[Exercise materials — start]
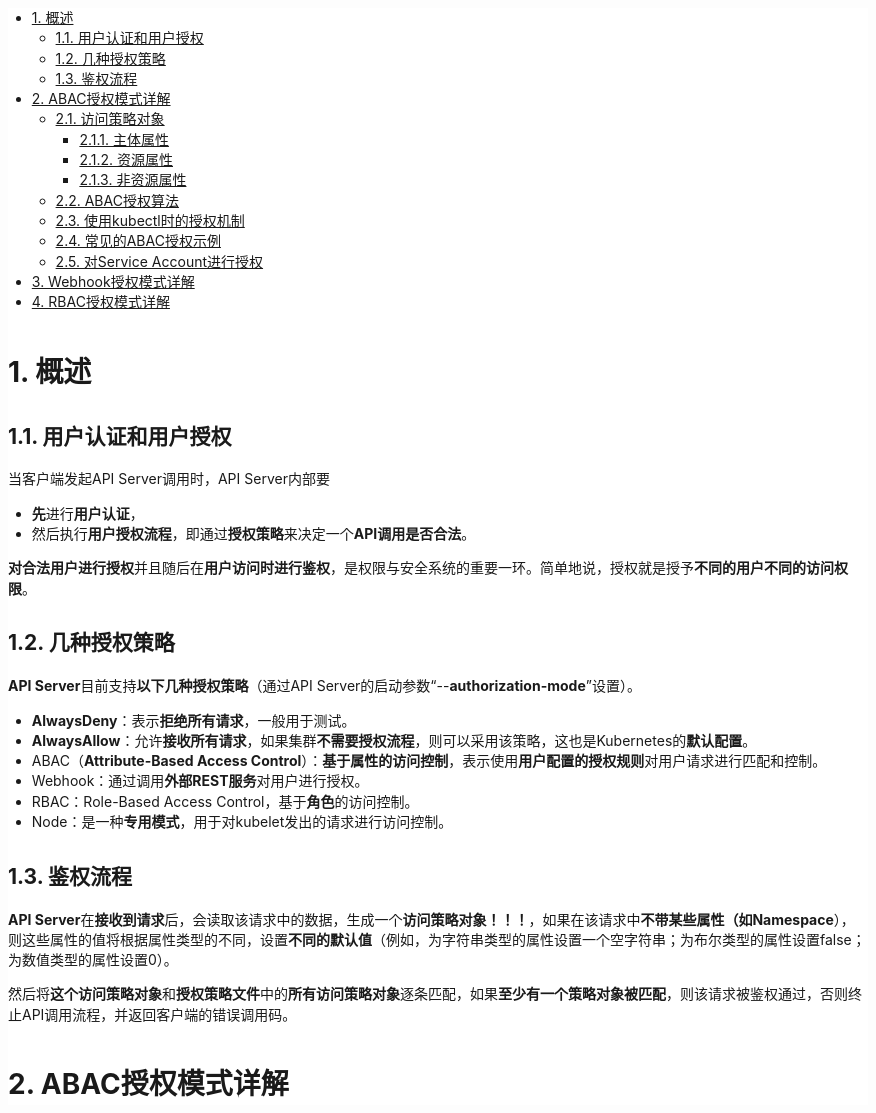 





- [1. 概述](#1-概述)
  - [1.1. 用户认证和用户授权](#11-用户认证和用户授权)
  - [1.2. 几种授权策略](#12-几种授权策略)
  - [1.3. 鉴权流程](#13-鉴权流程)
- [2. ABAC授权模式详解](#2-abac授权模式详解)
  - [2.1. 访问策略对象](#21-访问策略对象)
    - [2.1.1. 主体属性](#211-主体属性)
    - [2.1.2. 资源属性](#212-资源属性)
    - [2.1.3. 非资源属性](#213-非资源属性)
  - [2.2. ABAC授权算法](#22-abac授权算法)
  - [2.3. 使用kubectl时的授权机制](#23-使用kubectl时的授权机制)
  - [2.4. 常见的ABAC授权示例](#24-常见的abac授权示例)
  - [2.5. 对Service Account进行授权](#25-对service-account进行授权)
- [3. Webhook授权模式详解](#3-webhook授权模式详解)
- [4. RBAC授权模式详解](#4-rbac授权模式详解)



# 1. 概述

## 1.1. 用户认证和用户授权

当客户端发起API Server调用时，API Server内部要

- **先**进行**用户认证**，
- 然后执行**用户授权流程**，即通过**授权策略**来决定一个**API调用是否合法**。

**对合法用户进行授权**并且随后在**用户访问时进行鉴权**，是权限与安全系统的重要一环。简单地说，授权就是授予**不同的用户不同的访问权限**。

## 1.2. 几种授权策略

**API Server**目前支持**以下几种授权策略**（通过API Server的启动参数“\-\-**authorization\-mode**”设置）。

- **AlwaysDeny**：表示**拒绝所有请求**，一般用于测试。
- **AlwaysAllow**：允许**接收所有请求**，如果集群**不需要授权流程**，则可以采用该策略，这也是Kubernetes的**默认配置**。
- ABAC（**Attribute\-Based Access Control**）：**基于属性的访问控制**，表示使用**用户配置的授权规则**对用户请求进行匹配和控制。
- Webhook：通过调用**外部REST服务**对用户进行授权。
- RBAC：Role\-Based Access Control，基于**角色**的访问控制。
- Node：是一种**专用模式**，用于对kubelet发出的请求进行访问控制。

## 1.3. 鉴权流程

**API Server**在**接收到请求**后，会读取该请求中的数据，生成一个**访问策略对象！！！**，如果在该请求中**不带某些属性（如Namespace**），则这些属性的值将根据属性类型的不同，设置**不同的默认值**（例如，为字符串类型的属性设置一个空字符串；为布尔类型的属性设置false；为数值类型的属性设置0）。

然后将**这个访问策略对象**和**授权策略文件**中的**所有访问策略对象**逐条匹配，如果**至少有一个策略对象被匹配**，则该请求被鉴权通过，否则终止API调用流程，并返回客户端的错误调用码。

# 2. ABAC授权模式详解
[Exercise materials — finish]
### What you have to do
Once the pictures are set aside, restate the remaining data above exactly.

### Response for this exercise
- [1. 概述](#1-概述)
  - [1.1. 用户认证和用户授权](#11-用户认证和用户授权)
  - [1.2. 几种授权策略](#12-几种授权策略)
  - [1.3. 鉴权流程](#13-鉴权流程)
- [2. ABAC授权模式详解](#2-abac授权模式详解)
  - [2.1. 访问策略对象](#21-访问策略对象)
    - [2.1.1. 主体属性](#211-主体属性)
    - [2.1.2. 资源属性](#212-资源属性)
    - [2.1.3. 非资源属性](#213-非资源属性)
  - [2.2. ABAC授权算法](#22-abac授权算法)
  - [2.3. 使用kubectl时的授权机制](#23-使用kubectl时的授权机制)
  - [2.4. 常见的ABAC授权示例](#24-常见的abac授权示例)
  - [2.5. 对Service Account进行授权](#25-对service-account进行授权)
- [3. Webhook授权模式详解](#3-webhook授权模式详解)
- [4. RBAC授权模式详解](#4-rbac授权模式详解)



# 1. 概述

## 1.1. 用户认证和用户授权

当客户端发起API Server调用时，API Server内部要

- **先**进行**用户认证**，
- 然后执行**用户授权流程**，即通过**授权策略**来决定一个**API调用是否合法**。

**对合法用户进行授权**并且随后在**用户访问时进行鉴权**，是权限与安全系统的重要一环。简单地说，授权就是授予**不同的用户不同的访问权限**。

## 1.2. 几种授权策略

**API Server**目前支持**以下几种授权策略**（通过API Server的启动参数“\-\-**authorization\-mode**”设置）。

- **AlwaysDeny**：表示**拒绝所有请求**，一般用于测试。
- **AlwaysAllow**：允许**接收所有请求**，如果集群**不需要授权流程**，则可以采用该策略，这也是Kubernetes的**默认配置**。
- ABAC（**Attribute\-Based Access Control**）：**基于属性的访问控制**，表示使用**用户配置的授权规则**对用户请求进行匹配和控制。
- Webhook：通过调用**外部REST服务**对用户进行授权。
- RBAC：Role\-Based Access Control，基于**角色**的访问控制。
- Node：是一种**专用模式**，用于对kubelet发出的请求进行访问控制。

## 1.3. 鉴权流程

**API Server**在**接收到请求**后，会读取该请求中的数据，生成一个**访问策略对象！！！**，如果在该请求中**不带某些属性（如Namespace**），则这些属性的值将根据属性类型的不同，设置**不同的默认值**（例如，为字符串类型的属性设置一个空字符串；为布尔类型的属性设置false；为数值类型的属性设置0）。

然后将**这个访问策略对象**和**授权策略文件**中的**所有访问策略对象**逐条匹配，如果**至少有一个策略对象被匹配**，则该请求被鉴权通过，否则终止API调用流程，并返回客户端的错误调用码。

# 2. ABAC授权模式详解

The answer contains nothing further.